BEGIN Input

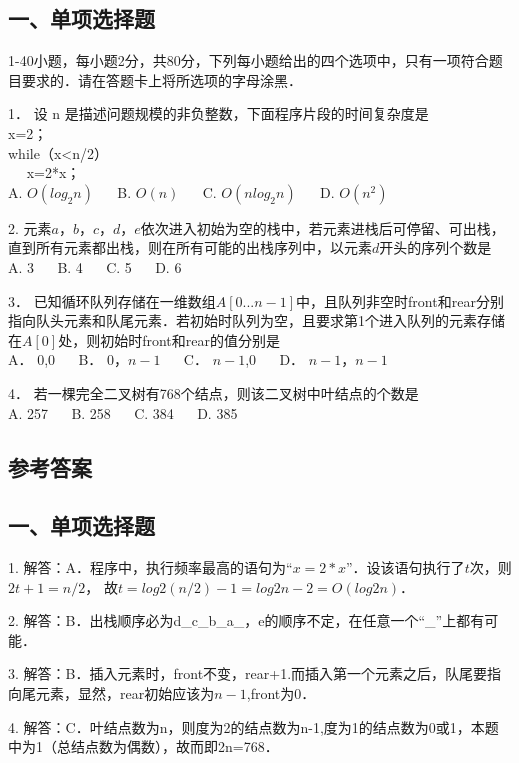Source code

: 
\subsection{一、单项选择题}
1-40小题，每小题2分，共80分，下列每小题给出的四个选项中，只有一项符合题目要求的．请在答题卡上将所选项的字母涂黑．

1． 设 n 是描述问题规模的非负整数，下面程序片段的时间复杂度是  \\
x=2；  \\
while（x<n/2）  \\
$\quad$ x=2*x；  \\
A. $O(log_2n)$ $\quad$ B. $O(n)$ $\quad$ C. $O(nlog_2n)$ $\quad$ D. $O(n^2)$

2. 元素$a$，$b$，$c$，$d$，$e$依次进入初始为空的栈中，若元素进栈后可停留、可出栈，直到所有元素都出栈，则在所有可能的出栈序列中，以元素$d$开头的序列个数是  \\
A. 3  $\quad$  B. 4  $\quad$  C. 5  $\quad$  D. 6

3． 已知循环队列存储在一维数组$A[0...n-1]$中，且队列非空时front和rear分别指向队头元素和队尾元素．若初始时队列为空，且要求第1个进入队列的元素存储在$A[0]$处，则初始时front和rear的值分别是 \\
A． $0$,$0$  $\quad$ B． $0$，$n-1$ $\quad$ C． $n-1$,$0$ $\quad$ D． $n-1$，$n-1$ 

4． 若一棵完全二叉树有768个结点，则该二叉树中叶结点的个数是 \\
A. 257 $\quad$ B. 258 $\quad$ C. 384 $\quad$ D. 385


\subsection{参考答案}
\subsection{一、单项选择题}
1. 解答：A．程序中，执行频率最高的语句为“$x=2*x$”．设该语句执行了$t$次，则$2t+1=n/2$， 故$t=log2(n/2)-1=log2n-2= O(log2n)$．

2. 解答：B．出栈顺序必为d_c_b_a_，e的顺序不定，在任意一个“_”上都有可能．

3. 解答：B．插入元素时，front不变，rear+1.而插入第一个元素之后，队尾要指向尾元素，显然，rear初始应该为$n-1$,front为$0$．

4. 解答：C．叶结点数为n，则度为2的结点数为n-1,度为1的结点数为0或1，本题中为1（总结点数为偶数），故而即2n=768．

END Input

Assigned task:
Please copy out each line of the material that holds the string "quad".

Exercise output:
$\quad$ x=2*x；  \\
A. $O(log_2n)$ $\quad$ B. $O(n)$ $\quad$ C. $O(nlog_2n)$ $\quad$ D. $O(n^2)$
A. 3  $\quad$  B. 4  $\quad$  C. 5  $\quad$  D. 6
A． $0$,$0$  $\quad$ B． $0$，$n-1$ $\quad$ C． $n-1$,$0$ $\quad$ D． $n-1$，$n-1$ 
A. 257 $\quad$ B. 258 $\quad$ C. 384 $\quad$ D. 385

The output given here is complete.